◆ EXERCISE REQUIREMENTS:
What is the number of lines in the entries that contain "instructions"? Reply with that number only.
Start of SUPPLIED MATERIAL
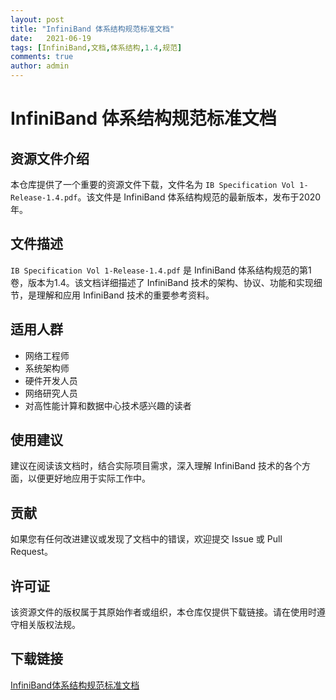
```yaml
---
layout: post
title: "InfiniBand 体系结构规范标准文档"
date:   2021-06-19
tags: [InfiniBand,文档,体系结构,1.4,规范]
comments: true
author: admin
---
```

# InfiniBand 体系结构规范标准文档

## 资源文件介绍

本仓库提供了一个重要的资源文件下载，文件名为 `IB Specification Vol 1-Release-1.4.pdf`。该文件是 InfiniBand 体系结构规范的最新版本，发布于2020年。

## 文件描述

`IB Specification Vol 1-Release-1.4.pdf` 是 InfiniBand 体系结构规范的第1卷，版本为1.4。该文档详细描述了 InfiniBand 技术的架构、协议、功能和实现细节，是理解和应用 InfiniBand 技术的重要参考资料。

## 适用人群

- 网络工程师
- 系统架构师
- 硬件开发人员
- 网络研究人员
- 对高性能计算和数据中心技术感兴趣的读者

## 使用建议

建议在阅读该文档时，结合实际项目需求，深入理解 InfiniBand 技术的各个方面，以便更好地应用于实际工作中。

## 贡献

如果您有任何改进建议或发现了文档中的错误，欢迎提交 Issue 或 Pull Request。

## 许可证

该资源文件的版权属于其原始作者或组织，本仓库仅提供下载链接。请在使用时遵守相关版权法规。

## 下载链接

[InfiniBand体系结构规范标准文档](https://pan.quark.cn/s/e6ff6289b62b)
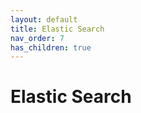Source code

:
 ```yaml
---
layout: default
title: Elastic Search
nav_order: 7
has_children: true
---
```


# Elastic Search




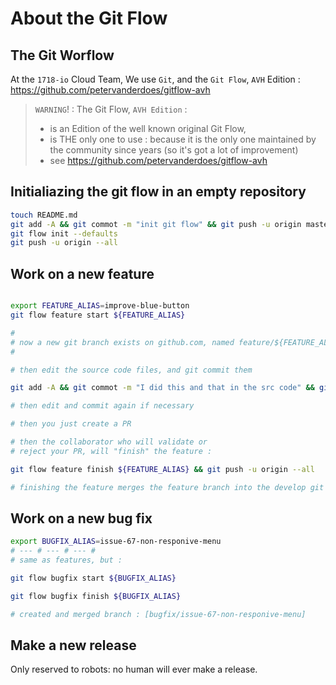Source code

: # About the Git Flow

## The Git Worflow

At the `1718-io` Cloud Team, We use `Git`, and the `Git Flow`, `AVH` Edition : https://github.com/petervanderdoes/gitflow-avh

> `WARNING`! : The Git Flow, `AVH Edition` :
> * is an Edition of the well known original Git Flow,
> * is THE only one to use : because it is the only one maintained by the community since years (so it's got a lot of improvement)
> * see https://github.com/petervanderdoes/gitflow-avh


## Initialiazing  the git flow in an empty repository

```bash
touch README.md
git add -A && git commot -m "init git flow" && git push -u origin master
git flow init --defaults
git push -u origin --all

```

## Work on a new feature

```bash

export FEATURE_ALIAS=improve-blue-button
git flow feature start ${FEATURE_ALIAS}

#
# now a new git branch exists on github.com, named feature/${FEATURE_ALIAS}
#

# then edit the source code files, and git commit them

git add -A && git commot -m "I did this and that in the src code" && git push -u origin HEAD

# then edit and commit again if necessary

# then you just create a PR

# then the collaborator who will validate or
# reject your PR, will "finish" the feature :

git flow feature finish ${FEATURE_ALIAS} && git push -u origin --all

# finishing the feature merges the feature branch into the develop git branch


```


## Work on a new bug fix



```bash
export BUGFIX_ALIAS=issue-67-non-responive-menu
# --- # --- # --- #
# same as features, but :

git flow bugfix start ${BUGFIX_ALIAS}

git flow bugfix finish ${BUGFIX_ALIAS}

# created and merged branch : [bugfix/issue-67-non-responive-menu]
```


## Make a new release

Only reserved to robots: no human will ever make a release.
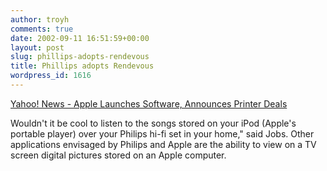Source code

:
 ```yaml
---
author: troyh
comments: true
date: 2002-09-11 16:51:59+00:00
layout: post
slug: phillips-adopts-rendevous
title: Phillips adopts Rendevous
wordpress_id: 1616
---
```


[Yahoo! News - Apple Launches Software, Announces Printer Deals](http://story.news.yahoo.com/news?tmpl=story&ncid=581&e=4&cid=581&u=/nm/20020910/tc_nm/tech_apple_dc)

Wouldn't it be cool to listen to the songs stored on your iPod (Apple's portable player) over your Philips hi-fi set in your home," said Jobs. Other applications envisaged by Philips and Apple are the ability to view on a TV screen digital pictures stored on an Apple computer.
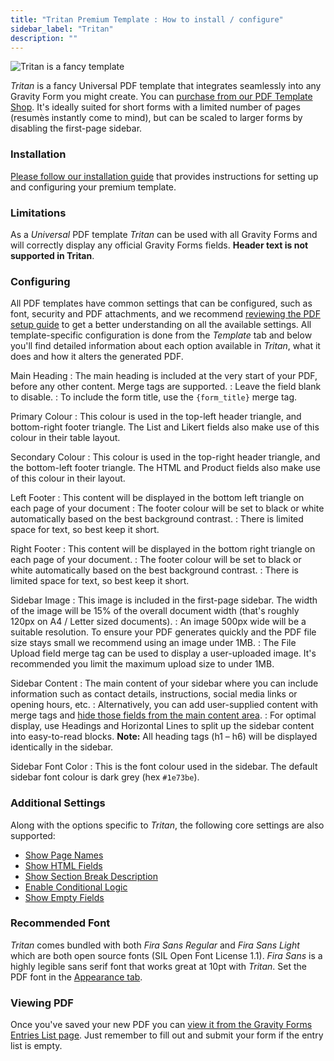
 ```yaml
---
title: "Tritan Premium Template : How to install / configure"
sidebar_label: "Tritan"
description: ""
---
```


![Tritan is a fancy template](https://resources.gravitypdf.com/uploads/edd/2018/02/tritan-cover-image-v2.jpg)

*Tritan* is a fancy Universal PDF template that integrates seamlessly into any Gravity Form you might create. You can [purchase from our PDF Template Shop](https://gravitypdf.com/shop/tritan/). It's ideally suited for short forms with a limited number of pages (resumès instantly come to mind), but can be scaled to larger forms by disabling the first-page sidebar.

### Installation

[Please follow our installation guide](shop-installing-upgrading-premium-templates.md) that provides instructions for setting up and configuring your premium template.

### Limitations

As a *Universal* PDF template *Tritan* can be used with all Gravity Forms and will correctly display any official Gravity Forms fields. **Header text is not supported in Tritan**.

### Configuring

All PDF templates have common settings that can be configured, such as font, security and PDF attachments, and we recommend [reviewing the PDF setup guide](user-setup-pdf.md) to get a better understanding on all the available settings. All template-specific configuration is done from the *Template* tab and below you'll find detailed information about each option available in *Tritan*, what it does and how it alters the generated PDF.

Main Heading
:    The main heading is included at the very start of your PDF, before any other content. Merge tags are supported.
:    Leave the field blank to disable.
:    To include the form title, use the `{form_title}` merge tag.

Primary Colour
:    This colour is used in the top-left header triangle, and bottom-right footer triangle. The List and Likert fields also make use of this colour in their table layout.

Secondary Colour
:    This colour is used in the top-right header triangle, and the bottom-left footer triangle. The HTML and Product fields also make use of this colour in their layout.

Left Footer
:    This content will be displayed in the bottom left triangle on each page of your document
:    The footer colour will be set to black or white automatically based on the best background contrast.
:    There is limited space for text, so best keep it short.

Right Footer
:    This content will be displayed in the bottom right triangle on each page of your document.
:    The footer colour will be set to black or white automatically based on the best background contrast.
:    There is limited space for text, so best keep it short.

Sidebar Image
:    This image is included in the first-page sidebar. The width of the image will be 15% of the overall document width (that's roughly 120px on A4 / Letter sized documents).
:    An image 500px wide will be a suitable resolution. To ensure your PDF generates quickly and the PDF file size stays small we recommend using an image under 1MB.
:    The File Upload field merge tag can be used to display a user-uploaded image. It's recommended you limit the maximum upload size to under 1MB.

Sidebar Content
:    The main content of your sidebar where you can include information such as contact details, instructions, social media links or opening hours, etc.
:    Alternatively, you can add user-supplied content with merge tags and [hide those fields from the main content area](user-hide-form-fields.md).
:    For optimal display, use Headings and Horizontal Lines to split up the sidebar content into easy-to-read blocks. **Note:** All heading tags (h1 – h6) will be displayed identically in the sidebar.

Sidebar Font Color
:    This is the font colour used in the sidebar. The default sidebar font colour is dark grey (hex `#1e73be`).

### Additional Settings

Along with the options specific to *Tritan*, the following core settings are also supported:

* [Show Page Names](user-setup-pdf.md#show-page-names)
* [Show HTML Fields](user-setup-pdf.md#show-html-fields)
* [Show Section Break Description](user-setup-pdf.md#show-section-break-description)
* [Enable Conditional Logic](user-setup-pdf.md#enable-conditional-logic)
* [Show Empty Fields](user-setup-pdf.md#show-empty-fields)

### Recommended Font

*Tritan* comes bundled with both *Fira Sans Regular* and *Fira Sans Light* which are both open source fonts (SIL Open Font License 1.1). *Fira Sans* is a highly legible sans serif font that works great at 10pt with *Tritan*. Set the PDF font in the [Appearance tab](user-setup-pdf.md#appearance-tab).

### Viewing PDF

Once you've saved your new PDF you can [view it from the Gravity Forms Entries List page](user-viewing-pdfs.md). Just remember to fill out and submit your form if the entry list is empty.
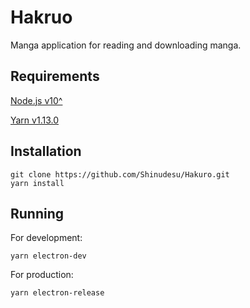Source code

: # Hakruo

Manga application for reading and downloading manga.

## Requirements

[Node.js v10^](https://nodejs.org/en/)

[Yarn v1.13.0](https://yarnpkg.com/en/)

## Installation

```
git clone https://github.com/Shinudesu/Hakuro.git
yarn install
```

## Running

For development:

```
yarn electron-dev
```

For production:

```
yarn electron-release
```
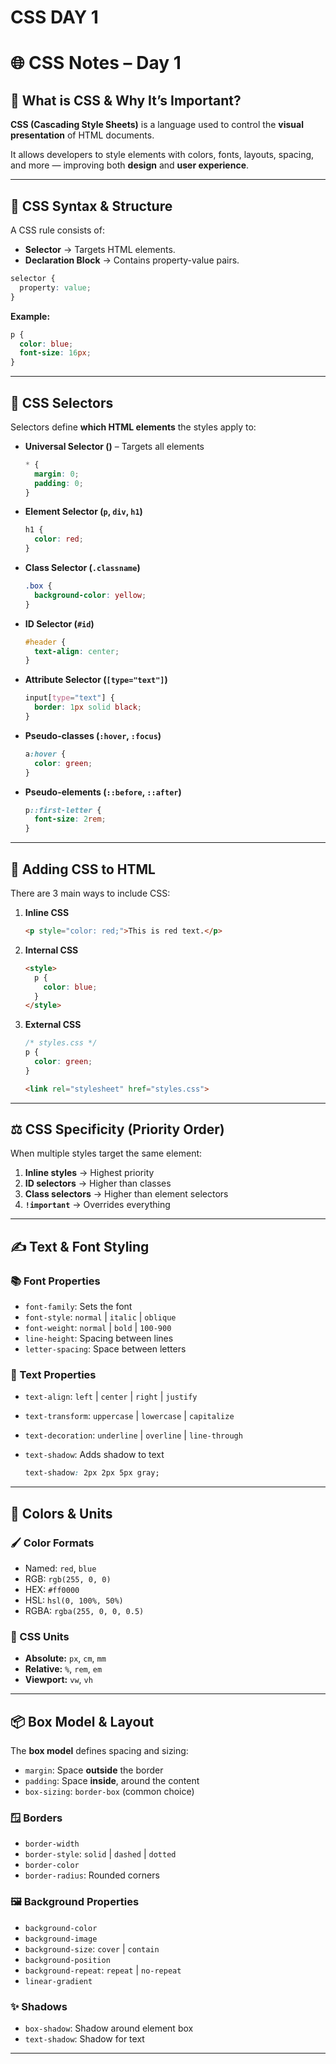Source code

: # CSS DAY 1

# 🌐 CSS Notes – Day 1

## 📘 What is CSS & Why It’s Important?

**CSS (Cascading Style Sheets)** is a language used to control the **visual presentation** of HTML documents.

It allows developers to style elements with colors, fonts, layouts, spacing, and more — improving both **design** and **user experience**.

---

## 🧩 CSS Syntax & Structure

A CSS rule consists of:

- **Selector** → Targets HTML elements.
- **Declaration Block** → Contains property-value pairs.

```css
selector {
  property: value;
}

```

**Example:**

```css
p {
  color: blue;
  font-size: 16px;
}

```

---

## 🎯 CSS Selectors

Selectors define **which HTML elements** the styles apply to:

- **Universal Selector ()** – Targets all elements
    
    ```css
    * {
      margin: 0;
      padding: 0;
    }
    
    ```
    
- **Element Selector (`p`, `div`, `h1`)**
    
    ```css
    h1 {
      color: red;
    }
    
    ```
    
- **Class Selector (`.classname`)**
    
    ```css
    .box {
      background-color: yellow;
    }
    
    ```
    
- **ID Selector (`#id`)**
    
    ```css
    #header {
      text-align: center;
    }
    
    ```
    
- **Attribute Selector (`[type="text"]`)**
    
    ```css
    input[type="text"] {
      border: 1px solid black;
    }
    
    ```
    
- **Pseudo-classes (`:hover`, `:focus`)**
    
    ```css
    a:hover {
      color: green;
    }
    
    ```
    
- **Pseudo-elements (`::before`, `::after`)**
    
    ```css
    p::first-letter {
      font-size: 2rem;
    }
    
    ```
    

---

## 📎 Adding CSS to HTML

There are 3 main ways to include CSS:

1. **Inline CSS**
    
    ```html
    <p style="color: red;">This is red text.</p>
    
    ```
    
2. **Internal CSS**
    
    ```html
    <style>
      p {
        color: blue;
      }
    </style>
    
    ```
    
3. **External CSS**
    
    ```css
    /* styles.css */
    p {
      color: green;
    }
    
    ```
    
    ```html
    <link rel="stylesheet" href="styles.css">
    
    ```
    

---

## ⚖️ CSS Specificity (Priority Order)

When multiple styles target the same element:

1. **Inline styles** → Highest priority
2. **ID selectors** → Higher than classes
3. **Class selectors** → Higher than element selectors
4. **`!important`** → Overrides everything

---

## ✍️ Text & Font Styling

### 📚 Font Properties

- `font-family`: Sets the font
- `font-style`: `normal` | `italic` | `oblique`
- `font-weight`: `normal` | `bold` | `100-900`
- `line-height`: Spacing between lines
- `letter-spacing`: Space between letters

### 📝 Text Properties

- `text-align`: `left` | `center` | `right` | `justify`
- `text-transform`: `uppercase` | `lowercase` | `capitalize`
- `text-decoration`: `underline` | `overline` | `line-through`
- `text-shadow`: Adds shadow to text
    
    ```css
    text-shadow: 2px 2px 5px gray;
    
    ```
    

---

## 🎨 Colors & Units

### 🖌️ Color Formats

- Named: `red`, `blue`
- RGB: `rgb(255, 0, 0)`
- HEX: `#ff0000`
- HSL: `hsl(0, 100%, 50%)`
- RGBA: `rgba(255, 0, 0, 0.5)`

### 📏 CSS Units

- **Absolute:** `px`, `cm`, `mm`
- **Relative:** `%`, `rem`, `em`
- **Viewport:** `vw`, `vh`

---

## 📦 Box Model & Layout

The **box model** defines spacing and sizing:

- `margin`: Space **outside** the border
- `padding`: Space **inside**, around the content
- `box-sizing`: `border-box` (common choice)

### 🪟 Borders

- `border-width`
- `border-style`: `solid` | `dashed` | `dotted`
- `border-color`
- `border-radius`: Rounded corners

### 🖼️ Background Properties

- `background-color`
- `background-image`
- `background-size`: `cover` | `contain`
- `background-position`
- `background-repeat`: `repeat` | `no-repeat`
- `linear-gradient`

### ✨ Shadows

- `box-shadow`: Shadow around element box
- `text-shadow`: Shadow for text

---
End of SUPPLIED MATERIAL
◆ ANSWER TO THE PROBLEM:
2